» Your assignment:
Go through the entries below line by line and tally those holding "branch"; write only the tally.

» Records provided:

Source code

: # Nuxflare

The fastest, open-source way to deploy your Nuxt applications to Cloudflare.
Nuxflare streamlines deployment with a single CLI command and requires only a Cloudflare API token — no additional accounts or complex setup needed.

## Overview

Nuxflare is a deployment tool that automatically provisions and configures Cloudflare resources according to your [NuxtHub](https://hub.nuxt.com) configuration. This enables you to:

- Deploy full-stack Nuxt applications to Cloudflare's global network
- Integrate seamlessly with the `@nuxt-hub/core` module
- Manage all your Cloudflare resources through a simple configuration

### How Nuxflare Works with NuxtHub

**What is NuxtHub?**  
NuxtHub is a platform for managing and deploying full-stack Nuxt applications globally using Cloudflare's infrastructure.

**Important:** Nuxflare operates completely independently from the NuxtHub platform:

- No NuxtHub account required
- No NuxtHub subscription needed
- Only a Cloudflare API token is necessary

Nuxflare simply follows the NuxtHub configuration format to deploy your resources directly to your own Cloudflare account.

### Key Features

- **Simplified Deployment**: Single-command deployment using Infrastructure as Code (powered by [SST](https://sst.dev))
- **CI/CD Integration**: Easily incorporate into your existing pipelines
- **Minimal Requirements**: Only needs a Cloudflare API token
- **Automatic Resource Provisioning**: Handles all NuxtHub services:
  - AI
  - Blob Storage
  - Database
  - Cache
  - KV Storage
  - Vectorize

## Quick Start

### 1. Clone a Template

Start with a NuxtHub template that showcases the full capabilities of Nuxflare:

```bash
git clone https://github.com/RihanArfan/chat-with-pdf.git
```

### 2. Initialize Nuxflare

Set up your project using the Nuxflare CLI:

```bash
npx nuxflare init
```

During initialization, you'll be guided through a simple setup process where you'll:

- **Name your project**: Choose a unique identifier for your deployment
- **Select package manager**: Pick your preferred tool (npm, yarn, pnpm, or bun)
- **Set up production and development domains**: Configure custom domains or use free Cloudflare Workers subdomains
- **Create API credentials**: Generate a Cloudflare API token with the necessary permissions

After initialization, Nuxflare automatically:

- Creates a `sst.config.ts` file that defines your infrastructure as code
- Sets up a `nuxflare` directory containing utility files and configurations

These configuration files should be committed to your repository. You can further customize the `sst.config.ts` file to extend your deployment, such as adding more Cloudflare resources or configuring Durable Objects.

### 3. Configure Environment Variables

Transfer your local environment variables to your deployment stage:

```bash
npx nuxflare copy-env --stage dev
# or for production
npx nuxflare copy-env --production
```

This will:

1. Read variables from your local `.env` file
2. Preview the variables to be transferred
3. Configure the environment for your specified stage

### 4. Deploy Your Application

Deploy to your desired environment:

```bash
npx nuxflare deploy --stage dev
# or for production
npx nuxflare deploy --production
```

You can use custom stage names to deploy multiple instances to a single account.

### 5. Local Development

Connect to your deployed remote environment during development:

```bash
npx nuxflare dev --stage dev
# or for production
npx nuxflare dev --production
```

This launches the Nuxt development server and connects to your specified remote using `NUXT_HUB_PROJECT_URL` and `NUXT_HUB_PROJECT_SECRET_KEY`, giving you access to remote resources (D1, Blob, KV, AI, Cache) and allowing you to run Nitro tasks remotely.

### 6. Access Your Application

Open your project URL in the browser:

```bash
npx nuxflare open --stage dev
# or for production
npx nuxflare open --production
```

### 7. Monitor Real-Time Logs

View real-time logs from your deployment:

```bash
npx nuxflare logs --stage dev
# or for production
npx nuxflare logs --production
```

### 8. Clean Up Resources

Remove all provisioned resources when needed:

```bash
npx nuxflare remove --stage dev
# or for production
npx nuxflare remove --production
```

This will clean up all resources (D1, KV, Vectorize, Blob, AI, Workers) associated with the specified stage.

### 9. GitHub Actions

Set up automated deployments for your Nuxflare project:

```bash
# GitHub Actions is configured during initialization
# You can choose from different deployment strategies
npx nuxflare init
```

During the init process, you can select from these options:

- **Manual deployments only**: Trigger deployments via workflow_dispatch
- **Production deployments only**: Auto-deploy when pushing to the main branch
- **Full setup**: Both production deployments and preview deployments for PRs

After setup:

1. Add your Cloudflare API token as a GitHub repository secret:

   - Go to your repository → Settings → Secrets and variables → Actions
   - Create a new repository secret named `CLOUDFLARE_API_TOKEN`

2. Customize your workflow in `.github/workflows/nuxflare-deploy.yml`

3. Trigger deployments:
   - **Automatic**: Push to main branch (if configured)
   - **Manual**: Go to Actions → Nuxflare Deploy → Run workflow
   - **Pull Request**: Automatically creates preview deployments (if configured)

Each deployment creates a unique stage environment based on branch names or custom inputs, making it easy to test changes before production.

» Your response:
3